### Instructions to follow
Please take the records that follow and repeat exactly the lines starting with the line with "Friday, 02 /21" and going on through the line with "Monday, 02 /24".

[[ Exercise data open ]]

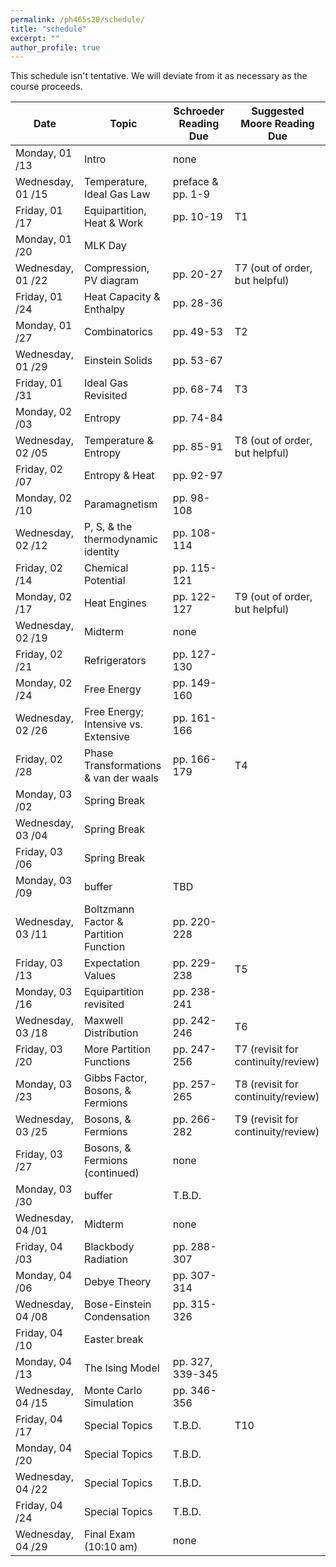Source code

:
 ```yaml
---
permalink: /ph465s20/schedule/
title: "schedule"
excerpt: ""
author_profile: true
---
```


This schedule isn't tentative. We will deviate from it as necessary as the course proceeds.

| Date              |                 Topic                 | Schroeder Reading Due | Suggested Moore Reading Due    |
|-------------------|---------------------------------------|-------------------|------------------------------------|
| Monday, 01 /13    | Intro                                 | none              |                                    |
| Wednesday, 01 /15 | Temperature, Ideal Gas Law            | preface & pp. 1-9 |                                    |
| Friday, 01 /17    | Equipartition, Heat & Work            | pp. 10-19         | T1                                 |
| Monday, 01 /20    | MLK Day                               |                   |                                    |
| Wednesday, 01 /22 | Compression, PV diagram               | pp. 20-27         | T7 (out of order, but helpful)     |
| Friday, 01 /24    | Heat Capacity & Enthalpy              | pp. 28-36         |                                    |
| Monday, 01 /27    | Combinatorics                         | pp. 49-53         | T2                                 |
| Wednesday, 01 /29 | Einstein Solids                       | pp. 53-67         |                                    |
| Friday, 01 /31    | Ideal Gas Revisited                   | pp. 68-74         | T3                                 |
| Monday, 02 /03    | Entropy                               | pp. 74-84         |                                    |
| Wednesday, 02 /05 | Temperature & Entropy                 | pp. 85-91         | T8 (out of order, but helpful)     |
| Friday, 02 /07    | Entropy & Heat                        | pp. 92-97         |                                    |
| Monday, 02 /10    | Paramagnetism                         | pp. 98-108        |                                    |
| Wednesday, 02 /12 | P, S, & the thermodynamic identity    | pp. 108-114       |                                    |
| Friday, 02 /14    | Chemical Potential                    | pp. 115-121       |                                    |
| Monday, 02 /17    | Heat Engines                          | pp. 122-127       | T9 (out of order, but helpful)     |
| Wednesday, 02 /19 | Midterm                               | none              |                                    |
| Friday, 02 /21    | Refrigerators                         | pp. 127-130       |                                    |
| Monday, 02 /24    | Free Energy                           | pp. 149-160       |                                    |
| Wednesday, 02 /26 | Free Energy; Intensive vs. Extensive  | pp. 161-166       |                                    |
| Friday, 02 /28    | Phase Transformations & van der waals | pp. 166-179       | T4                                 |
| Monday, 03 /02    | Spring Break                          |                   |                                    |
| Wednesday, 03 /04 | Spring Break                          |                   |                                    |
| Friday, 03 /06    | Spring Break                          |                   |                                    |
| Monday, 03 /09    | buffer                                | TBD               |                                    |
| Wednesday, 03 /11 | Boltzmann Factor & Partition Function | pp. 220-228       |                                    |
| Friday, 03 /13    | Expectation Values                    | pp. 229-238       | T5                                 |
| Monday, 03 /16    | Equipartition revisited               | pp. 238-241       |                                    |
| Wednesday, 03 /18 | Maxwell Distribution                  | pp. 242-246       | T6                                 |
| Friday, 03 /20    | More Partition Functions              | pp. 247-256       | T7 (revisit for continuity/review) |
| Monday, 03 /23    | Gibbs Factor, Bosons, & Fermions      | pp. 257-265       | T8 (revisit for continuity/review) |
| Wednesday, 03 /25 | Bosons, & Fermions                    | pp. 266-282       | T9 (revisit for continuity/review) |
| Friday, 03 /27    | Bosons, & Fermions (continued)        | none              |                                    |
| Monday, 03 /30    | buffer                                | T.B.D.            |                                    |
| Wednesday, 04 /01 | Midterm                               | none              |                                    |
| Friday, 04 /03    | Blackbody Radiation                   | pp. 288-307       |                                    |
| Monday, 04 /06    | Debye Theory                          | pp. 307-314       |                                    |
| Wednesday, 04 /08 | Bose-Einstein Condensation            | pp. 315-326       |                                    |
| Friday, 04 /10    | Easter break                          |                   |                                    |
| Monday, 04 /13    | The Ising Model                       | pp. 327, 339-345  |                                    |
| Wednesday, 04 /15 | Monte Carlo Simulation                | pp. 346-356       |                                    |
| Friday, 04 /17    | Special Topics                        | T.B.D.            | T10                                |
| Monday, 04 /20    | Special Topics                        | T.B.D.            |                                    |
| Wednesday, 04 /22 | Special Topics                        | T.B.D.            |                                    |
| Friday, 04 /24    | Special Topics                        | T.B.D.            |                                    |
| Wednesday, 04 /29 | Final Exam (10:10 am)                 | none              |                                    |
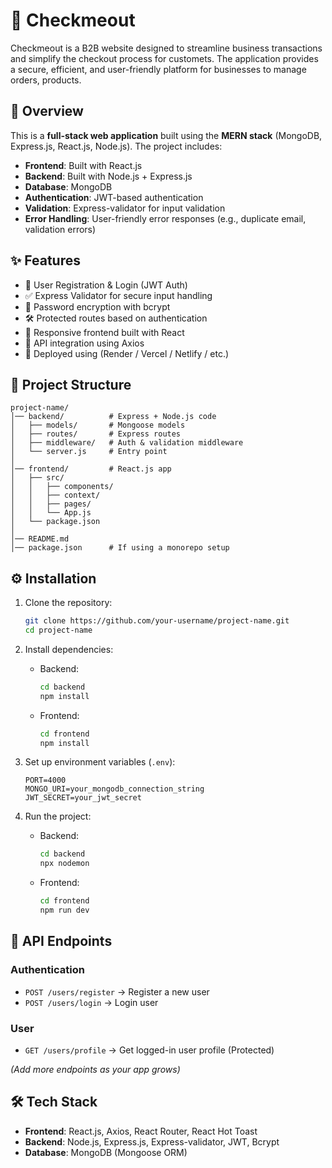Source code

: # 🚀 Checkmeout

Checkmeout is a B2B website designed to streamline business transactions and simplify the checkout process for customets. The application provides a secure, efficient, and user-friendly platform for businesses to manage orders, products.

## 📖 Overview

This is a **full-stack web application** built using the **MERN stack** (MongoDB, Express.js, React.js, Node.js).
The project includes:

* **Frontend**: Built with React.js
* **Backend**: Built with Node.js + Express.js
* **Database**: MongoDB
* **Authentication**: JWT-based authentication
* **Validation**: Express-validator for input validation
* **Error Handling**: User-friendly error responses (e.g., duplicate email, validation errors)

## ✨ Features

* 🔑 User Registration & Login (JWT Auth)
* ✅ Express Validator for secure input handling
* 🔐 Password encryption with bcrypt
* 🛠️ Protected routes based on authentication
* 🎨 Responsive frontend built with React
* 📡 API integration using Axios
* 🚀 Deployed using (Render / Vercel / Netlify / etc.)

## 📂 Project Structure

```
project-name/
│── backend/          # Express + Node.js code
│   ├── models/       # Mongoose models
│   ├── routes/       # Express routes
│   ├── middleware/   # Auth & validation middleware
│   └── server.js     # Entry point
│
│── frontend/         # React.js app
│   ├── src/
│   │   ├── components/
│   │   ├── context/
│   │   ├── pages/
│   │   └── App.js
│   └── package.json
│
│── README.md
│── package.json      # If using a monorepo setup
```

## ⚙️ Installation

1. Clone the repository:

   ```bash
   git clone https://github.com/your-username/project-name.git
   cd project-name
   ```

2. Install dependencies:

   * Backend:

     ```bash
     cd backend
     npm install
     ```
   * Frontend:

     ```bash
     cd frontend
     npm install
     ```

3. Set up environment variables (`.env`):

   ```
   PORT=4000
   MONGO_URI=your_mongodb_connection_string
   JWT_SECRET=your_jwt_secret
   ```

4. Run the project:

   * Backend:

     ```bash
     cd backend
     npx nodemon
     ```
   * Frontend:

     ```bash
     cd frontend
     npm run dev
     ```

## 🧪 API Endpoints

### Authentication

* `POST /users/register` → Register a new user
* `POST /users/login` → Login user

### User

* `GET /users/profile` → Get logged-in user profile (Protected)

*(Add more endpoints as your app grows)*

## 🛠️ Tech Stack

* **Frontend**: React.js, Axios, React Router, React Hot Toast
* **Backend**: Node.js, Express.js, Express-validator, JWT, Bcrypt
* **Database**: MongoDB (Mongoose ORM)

[[ Exercise data closed ]]

### Task output
| Friday, 02 /21    | Refrigerators                         | pp. 127-130       |                                    |
| Monday, 02 /24    | Free Energy                           | pp. 149-160       |                                    |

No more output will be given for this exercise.